For many people, the cold clear days of winter bring more than just a rosy glow to the cheeks. They also bring uncomfortable dryness to the skin of the face, hands, and feet. For some people, the problem is worse than just a general tight, dry feeling: They get skin so dry it results in flaking, cracking, even eczema (in which the skin becomes inflamed).

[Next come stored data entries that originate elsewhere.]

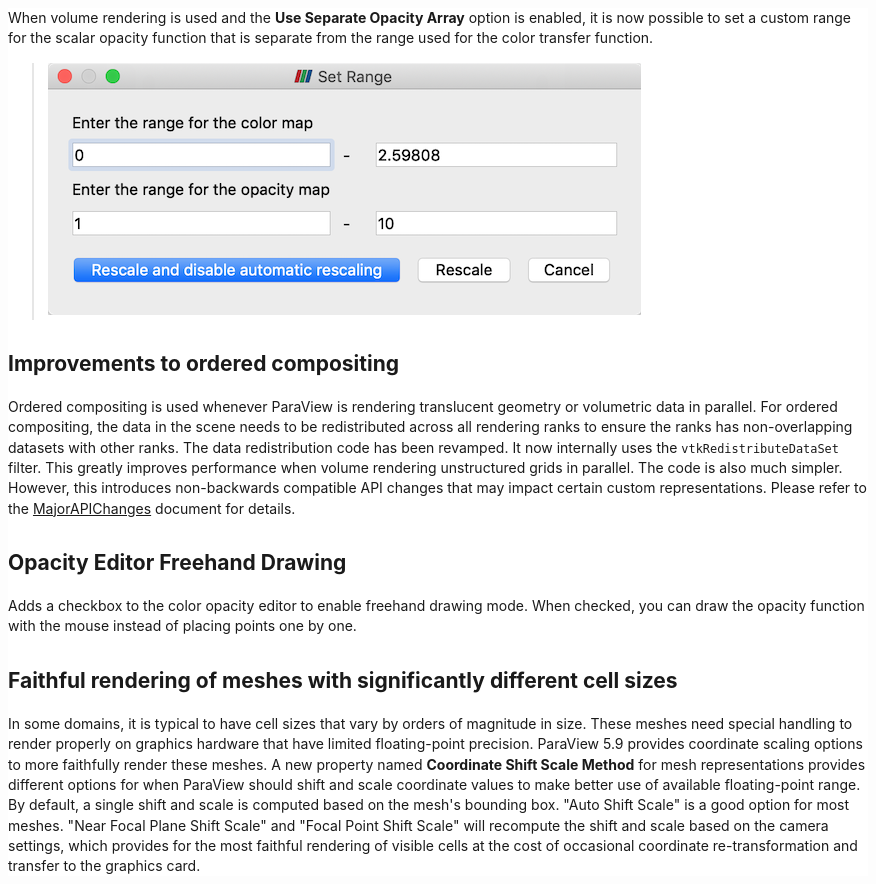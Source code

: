 When volume rendering is used and the **Use Separate Opacity Array** option is enabled, it is now possible to set a custom range for the scalar opacity function that is separate from the range used for the color transfer function.

>![separate opacity range](img/5.9.0/separate-opacity-range.png)

## Improvements to ordered compositing

Ordered compositing is used whenever ParaView is rendering translucent geometry or volumetric data in parallel. For ordered compositing, the data in the scene needs to be redistributed across all rendering ranks to ensure the ranks has non-overlapping datasets with other ranks. The data redistribution code has been revamped. It now internally uses the `vtkRedistributeDataSet` filter. This greatly improves performance when volume rendering unstructured grids in parallel. The code is also much simpler. However, this introduces non-backwards compatible API changes that may impact certain custom representations. Please refer to the [MajorAPIChanges](../../Utilities/Doxygen/pages/MajorAPIChanges.md) document for details.

## Opacity Editor Freehand Drawing

Adds a checkbox to the color opacity editor to enable freehand drawing mode. When checked, you can draw the opacity function with the mouse instead of placing points one by one.

## Faithful rendering of meshes with significantly different cell sizes

In some domains, it is typical to have cell sizes that vary by orders of magnitude in size. These meshes need special handling to render properly on graphics hardware that have limited floating-point precision. ParaView 5.9 provides coordinate scaling options to more faithfully render these meshes. A new property named **Coordinate Shift Scale Method** for mesh representations provides different options for when ParaView should shift and scale coordinate values to make better use of available floating-point range. By default, a single shift and scale is computed based on the mesh's bounding box. "Auto Shift Scale" is a good option for most meshes. "Near Focal Plane Shift Scale" and "Focal Point Shift Scale" will recompute the shift and scale based on the camera settings, which provides for the most faithful rendering of visible cells at the cost of occasional coordinate re-transformation and transfer to the graphics card.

Sound familiar? Read on to get 7 tips for boosting your winter skin care regimen, so that your skin stays moist and healthy through the winter months.
1. Seek a Specialist
If you go to your local drugstore, you’ll be hard put to find a salesperson who can give you good advice. That’s why going to an esthetician or dermatologist even once is a good investment. Such a specialist can analyze your skin type, troubleshoot your current skin care regimen, and give you advice on the skin care products you should be using.
2. Moisturize More
You may have found a moisturizer that works just fine in spring and summer. But as weather conditions change, so, too, should your skin care routine. Find an “ointment” moisturizer that’s oil-based, rather than water-based, as the oil will create a protective layer on the skin that retains more moisture than a cream or lotion. (Hint: Many lotions labeled as “night creams” are oil-based.)
You can also look for lotions containing “humectants,” a class of substances (including hyaluronic acid, glycerine, lipids and alpha-hydroxy acids) that attract moisture to your skin.
3. Slather on the Sunscreen
Sunscreen isn’t just for summertime. Winter sun — combined with snow glare — can still damage your skin. Try applying a broad-spectrum sunscreen with infrared protection to your face and your hands (if they’re exposed) about 30 minutes before going outside. Reapply frequently if you stay outside a long time.
4. Remember your hands
The skin on your hands is thinner than on most parts of the body and has fewer oil glands. That means it’s harder to keep your hands moist, especially in cold, dry weather. This can lead to itchiness and cracking. Wear gloves when you go outside; if you need to wear wool to keep your hands warm, slip on a thin cotton glove first, to avoid any irritation the wool might cause.
5. Hook Up the Humidifier
Central heating systems (as well as space heaters) blast hot dry air throughout our homes and offices. Humidifiers get more moisture in the air, which helps prevent your skin from drying out. Place several small humidifiers throughout your home; they help disperse the moisture more evenly.
6. Stay away from drying agents
If your facial skin is uncomfortably dry, avoid using harsh cleansers, masks, and alcohol-based toners or astringents, all of which can strip vital oil from your skin. Instead, find a cleansing milk or mild foaming cleanser, a toner with no alcohol, and masks that are “deeply hydrating,” rather than clay-based, which tends to draw moisture out of the face. And use them a little less often.
7. Ban Superhot Baths
Sure, soaking in a burning-hot bath feels great after frolicking out in the cold. But the intense heat of a hot shower or bath actually breaks down the lipid barriers in the skin, which can lead to a loss of moisture. You’re better off with just warm water and staying in the bath or shower for a shorter period of time. A lukewarm bath with oatmeal or baking soda can help relieve skin that is so dry it has become itchy. Apply a hydrating, lipid based moisturizer on the entire body daily as well.